Todo mundo se pregunta ahora, después de la paliza sufrida por el PRI el domingo, cuando el otrora partidazo perdió la mitad de las gubernaturas que le quedaban y se perfila para ceder las dos restantes el año próximo, ¿qué es lo que se está gestando en el panorama electoral mexicano?

La respuesta es simple y, como todo en política, a la vez, extremadamente compleja.

Lo que se gesta con diáfana claridad es una restauración del partido hegemónico en el país, con la posibilidad de que tal refundación derive en un bipartidismo al estilo de la democracia de mercado norteamericana, lo que resulta casi imposible por las razones que se expondrán más adelante.

La restauración más bien volvería al esquema clásico mexicano de un solo partido en el que convivan dos tendencias perfectamente definidas, una progresista y otra conservadora, con los tintes bipolares de lo que fue el PRI en los tiempos de la dictadura perfecta, es decir, desde su fundación como Partido Nacional Revolucionario, en 1929, hasta la ruptura autoritaria en 1988, cuando Miguel de la Madrid Hurtado cerró el paso a la alternancia interna y provocó la salida masiva de los progresistas -entonces reconocidos como “nacionalistas revolucionarios“- de las filas del priismo, para fundar el Frente Democrático Nacional y sus subsecuentes derivaciones, marginadas, perseguidas, asesinadas y atracadas electoralmente hasta la revolución ciudadana del 2018.

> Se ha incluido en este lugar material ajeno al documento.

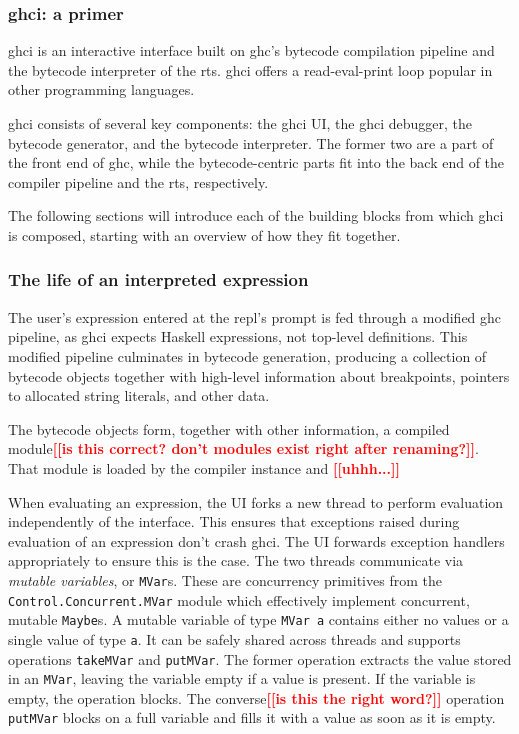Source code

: \documentclass[thesis=B,english]{FITthesis}[2019/12/23]
\newcommand{\todo}[1]{\textcolor{red}{\textbf{[[#1]]}}}
\newcommand{\hsType}[1]{\texttt{#1}}
\newcommand{\hsIdent}[1]{\texttt{#1}}
\newcommand{\hsModule}[1]{\texttt{#1}}
\begin{document}
\subsubsection{\acrshort{ghci}: a primer}
\acrshort{ghci} is an interactive interface built on \acrshort{ghc}'s bytecode
compilation pipeline and the bytecode interpreter of the \acrshort{rts}.
\acrshort{ghci} offers a read-eval-print loop popular in other programming
languages.

\acrshort{ghci} consists of several key components: the \acrshort{ghci} UI, the
\acrshort{ghci} debugger, the bytecode generator, and the bytecode interpreter.
The former two are a part of the front end of \acrshort{ghc}, while the
bytecode-centric parts fit into the back end of the compiler pipeline and the
\acrshort{rts}, respectively.

The following sections will introduce each of the building blocks from which
\acrshort{ghci} is composed, starting with an overview of how they fit
together.

\subsubsection{The life of an interpreted expression}
The user's expression entered at the \acrshort{repl}'s prompt is fed through a
modified \acrshort{ghc} pipeline, as \acrshort{ghci} expects Haskell
expressions, not top-level definitions. This modified pipeline culminates in
bytecode generation, producing a collection of bytecode objects together with
high-level information about breakpoints, pointers to allocated string
literals, and other data.

The bytecode objects form, together with other information, a compiled
module\todo{is this correct? don't modules exist right after renaming?}.
That module is loaded by the compiler instance and \todo{uhhh...}

When evaluating an expression, the UI forks a new thread to perform evaluation
independently of the interface. This ensures that exceptions raised during
evaluation of an expression don't crash \acrshort{ghci}. The UI forwards
exception handlers appropriately to ensure this is the case. The two threads
communicate via \textit{mutable variables}, or \hsType{MVar}s. These are
concurrency primitives from the \hsModule{Control.Concurrent.MVar} module which
effectively implement concurrent, mutable
\hsType{Maybe}s\cite{concurrent-haskell}. A mutable variable of type
\hsType{MVar a} contains either no values or a single value of type \hsType{a}.
It can be safely shared across threads and supports operations
\hsIdent{takeMVar} and \hsIdent{putMVar}. The former operation extracts the
value stored in an \hsType{MVar}, leaving the variable empty if a value is
present. If the variable is empty, the operation blocks. The converse\todo{is
this the right word?} operation \hsIdent{putMVar} blocks on a full variable and
fills it with a value as soon as it is empty.
\end{document}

Con la ruptura de la “dictadura perfecta” -en términos de Vargas Llosa- se dio paso a la regresión reaccionaria del salinismo, que implicó el desmantelamiento de las empresas del Estado para ser adquiridas por prestanombres del Innombrable y sus cómplices, probablemente con dinero del narcotráfico; el asesinato de Colosio; la implantación de fraudes comiciales sistemáticos -tolerados por autoridades electorales presuntamente “ciudadanizadas”; y la cesión de la Presidencia de la República al panismo, como requisito impuesto por los Estados Unidos para la firma del TLC, con la intención, fallida, de imponer un bipartidismo al estilo norteamericano, entre otras muchas características que la administración actual identifica en el concepto general -equivocado por cierto- de “neoliberalismo”.

¿Por qué llamar al periodo de 59 años -que va de 1929 a 1988- dictadura perfecta?

Porque en un solo partido, hegemónico, “dictatorial”, se fraguaban “alternancias” en el poder de corrientes abiertamente contrapuestas en el discurso -pero no en los hechos, es decir, no en la praxis gubernamental- destinadas a brindar esperanza de mejoría a la población, requisito indispensable para la estabilidad política de un país dominado absolutamente por la corrupción típica de las dictaduras, en la que se normalizó el enriquecimiento extremo de la oligarquía, a costa de la miseria de la inmensa mayoría de la población, mediante tres estrategias fundamentales:

1.- La hiperexplotación del trabajo en todas las áreas económicas del país, en el campo y en las ciudades, con la consecuente protección gubernamental al charrismo sindical y la devolución de impuestos a los oligarcas, llegando al extremo de fraguar descaradas traiciones a la patria como lo fue el Fobaproa.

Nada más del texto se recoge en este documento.